О короткости их отношений свидетельствует сохранившаяся переписка. Официальных писем в ней нет совсем, хотя Лебедев, видимо, хранил все, что посылал ему учитель. Письма Столетова — это по большей части короткие, иной раз в одну строчку, дружеские записки. Так пишут друг другу люди, которые постоянно видятся и главные вопросы решают при личном свидании. Эти записки — только напоминания: «Петр Николаевич, зайдите на минуточку (в любое время). Я опять чувствую себя дурно и хочу посидеть дома, а между тем имею лично Вам сказать. Не задержу. Ваш А. Столетов».
Вот еще записка: «Петр Николаевич, черкните строчку о том, наладилось ли дело с Комитетом и пришлите с Давыдом (служителем лаборатории. —
В тяжелые годы, когда здоровье Столетова, затравленного реакционерами, начало ухудшаться, ему труднее стало выходить из дому, да и не хотелось ученому бывать в университете, где многие из коллег предали его, испугались неприятностей, которые им могли грозить за дружбу с беспокойным профессором, Лебедев часто навещал Столетова дома. Вот записочка от 16 января 1894 года:
«Многоуважаемый Петр Николаевич!
Неожиданный припадок (вчера рано утром) заставил меня отложить задуманный отъезд до завтра (понед.), прошу пожаловать в 5 ч. Мне теперь лучше, и я не боюсь новой отсрочки. Ваш А. Столетов».
Вот еще:
«Что это вы исчезли? Не опять ли сокрушены ин-флюэнцой или «световым давлением»? Сегодня опять был Вульф, в чаянии вас видеть, а я собирался Вам опровергать Brillouin’a, взяв на себя роль «advocatus diaboli» (!)».

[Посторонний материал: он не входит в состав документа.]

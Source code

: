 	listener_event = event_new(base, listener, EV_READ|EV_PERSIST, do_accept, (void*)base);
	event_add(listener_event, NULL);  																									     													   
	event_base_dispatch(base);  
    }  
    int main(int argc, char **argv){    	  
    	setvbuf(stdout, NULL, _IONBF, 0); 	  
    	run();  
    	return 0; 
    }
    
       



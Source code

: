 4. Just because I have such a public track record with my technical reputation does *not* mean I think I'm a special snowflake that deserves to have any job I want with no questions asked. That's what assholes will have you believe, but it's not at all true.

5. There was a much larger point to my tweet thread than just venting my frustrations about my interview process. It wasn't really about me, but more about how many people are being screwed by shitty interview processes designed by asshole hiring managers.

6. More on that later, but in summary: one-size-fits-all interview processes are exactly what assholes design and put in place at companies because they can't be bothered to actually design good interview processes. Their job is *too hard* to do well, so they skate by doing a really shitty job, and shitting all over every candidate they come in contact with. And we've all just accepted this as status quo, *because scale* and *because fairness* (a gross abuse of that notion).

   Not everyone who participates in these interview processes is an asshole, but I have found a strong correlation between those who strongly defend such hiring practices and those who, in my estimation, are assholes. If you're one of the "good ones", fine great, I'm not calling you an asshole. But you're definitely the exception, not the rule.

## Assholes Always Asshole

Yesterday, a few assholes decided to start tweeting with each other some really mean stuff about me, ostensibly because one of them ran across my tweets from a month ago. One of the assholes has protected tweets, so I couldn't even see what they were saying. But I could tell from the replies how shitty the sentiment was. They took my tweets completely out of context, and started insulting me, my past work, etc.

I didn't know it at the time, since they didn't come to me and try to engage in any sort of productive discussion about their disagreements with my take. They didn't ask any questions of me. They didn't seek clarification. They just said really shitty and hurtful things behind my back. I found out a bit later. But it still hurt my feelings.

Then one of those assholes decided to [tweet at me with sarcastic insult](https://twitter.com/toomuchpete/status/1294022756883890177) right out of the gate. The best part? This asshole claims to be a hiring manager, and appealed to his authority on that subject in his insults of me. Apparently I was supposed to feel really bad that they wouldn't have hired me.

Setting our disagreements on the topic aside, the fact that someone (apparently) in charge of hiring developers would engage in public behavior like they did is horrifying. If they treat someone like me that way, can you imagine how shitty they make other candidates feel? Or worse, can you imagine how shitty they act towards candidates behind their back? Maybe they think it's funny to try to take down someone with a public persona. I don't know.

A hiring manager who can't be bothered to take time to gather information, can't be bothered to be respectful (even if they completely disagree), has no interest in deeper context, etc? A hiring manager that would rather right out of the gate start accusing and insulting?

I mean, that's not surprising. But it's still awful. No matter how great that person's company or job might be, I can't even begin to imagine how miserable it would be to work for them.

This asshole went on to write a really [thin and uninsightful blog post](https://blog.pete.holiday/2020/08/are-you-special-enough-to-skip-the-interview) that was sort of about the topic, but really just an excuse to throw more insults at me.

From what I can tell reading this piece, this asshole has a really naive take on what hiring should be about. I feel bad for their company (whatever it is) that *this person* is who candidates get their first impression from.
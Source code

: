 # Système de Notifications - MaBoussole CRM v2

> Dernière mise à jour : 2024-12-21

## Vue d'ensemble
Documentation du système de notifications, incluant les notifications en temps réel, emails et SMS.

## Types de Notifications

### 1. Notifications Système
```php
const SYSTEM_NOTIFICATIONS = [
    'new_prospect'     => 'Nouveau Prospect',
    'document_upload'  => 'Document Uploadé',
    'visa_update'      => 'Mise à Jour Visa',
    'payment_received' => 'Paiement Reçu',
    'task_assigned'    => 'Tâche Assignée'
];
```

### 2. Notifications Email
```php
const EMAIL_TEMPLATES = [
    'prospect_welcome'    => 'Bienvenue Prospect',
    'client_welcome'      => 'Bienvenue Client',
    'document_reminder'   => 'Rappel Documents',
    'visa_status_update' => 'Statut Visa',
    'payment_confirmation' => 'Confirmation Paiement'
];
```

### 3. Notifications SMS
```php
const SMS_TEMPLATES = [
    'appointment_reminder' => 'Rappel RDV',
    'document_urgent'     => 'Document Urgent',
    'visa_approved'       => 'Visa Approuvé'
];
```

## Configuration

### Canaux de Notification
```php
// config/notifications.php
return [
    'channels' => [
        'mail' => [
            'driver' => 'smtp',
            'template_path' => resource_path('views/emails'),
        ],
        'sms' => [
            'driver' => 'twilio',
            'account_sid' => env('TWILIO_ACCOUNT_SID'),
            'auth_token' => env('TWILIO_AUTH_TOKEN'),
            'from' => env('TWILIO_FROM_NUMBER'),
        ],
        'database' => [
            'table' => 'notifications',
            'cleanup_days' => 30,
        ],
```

Снова и снова записки — назначение встреч, приглашение домой. Вот записка, написанная незадолго до кончины Столетова:
«П. Н. Лебедеву. Если вы в лаборатории, то выберите минутку зайти ко мне».
В записочках много юмора. 5 декабря 1895 года Столетов пишет Лебедеву:
«С прискорбием вижу, что световое давление начинает сказываться теми коварными симптомами, каких я всегда от него ожидал. Постарайтесь довести голову до совершенной пустоты, — может, тогда, вопреки Вашим ожиданиям, вовсе перестанет вертеться».
Сохранилось письмо, содержание которого человеку непосвященному понять трудновато. Вот оно:
«Дорогой Петр Николаевич!
Шубу получил. Ворочая в голове нашу пропажу, могу с ней примириться только одним способом. Еду в понедельник к Книшеку и Урбану и заказываю такую же шубу (identical), какую они соорудили в прошлом году. Пожалуйста, не возражайте и не пытайтесь помешать этому, а подчинитесь велению судьбы. Два дня сроку — отчасти по случаю праздников, отчасти под влиянием письма экзекутора, который уповает на «горячие следы».
Ваше сопротивление повергло бы меня в самое несносное состояние, а потому еще раз — не прекословьте. Ваш А. Столетов».
Дело заключалось вот в чем. Когда Лебедев был у Столетова, в переднюю забрался вор. В числе украденных вещей была и шуба Лебедева. Столетов считал своим долгом возместить Лебедеву потерю. Лебедев же возражал.
Об этой истории мне рассказал Аркадий Климентьевич Тимирязев.
Скромная лаборатория Московского университета стала местом, где был совершен, может быть, один из самых изумительных экспериментов в истории физики. Лебедеву удалось взвесить свет, измерить световое давление. Эта работа, сделавшая Лебедева классиком, была закончена им через четыре года после смерти своего учителя. Александру Григорьевичу не привелось увидеть величайший триумф своего лаборанта.
Лебедев долго ходил вокруг проблемы давления света, откладывал опыты, все не решаясь начать решительный разбег перед прыжком на побитие рекорда. Словно спортсмен, который старается чуть-чуть повременить перед решительным разбегом, прохаживается, подпрыгивает, приседает, примеряется. Еще немного — и он ринется на штурм планки, установленной на рекордной высоте. Он знает это, ощущая приятный холодок волнения. Вспоминая о работе по световому давлению, Лебедев сознавался, что подготовительный период мог бы быть покороче.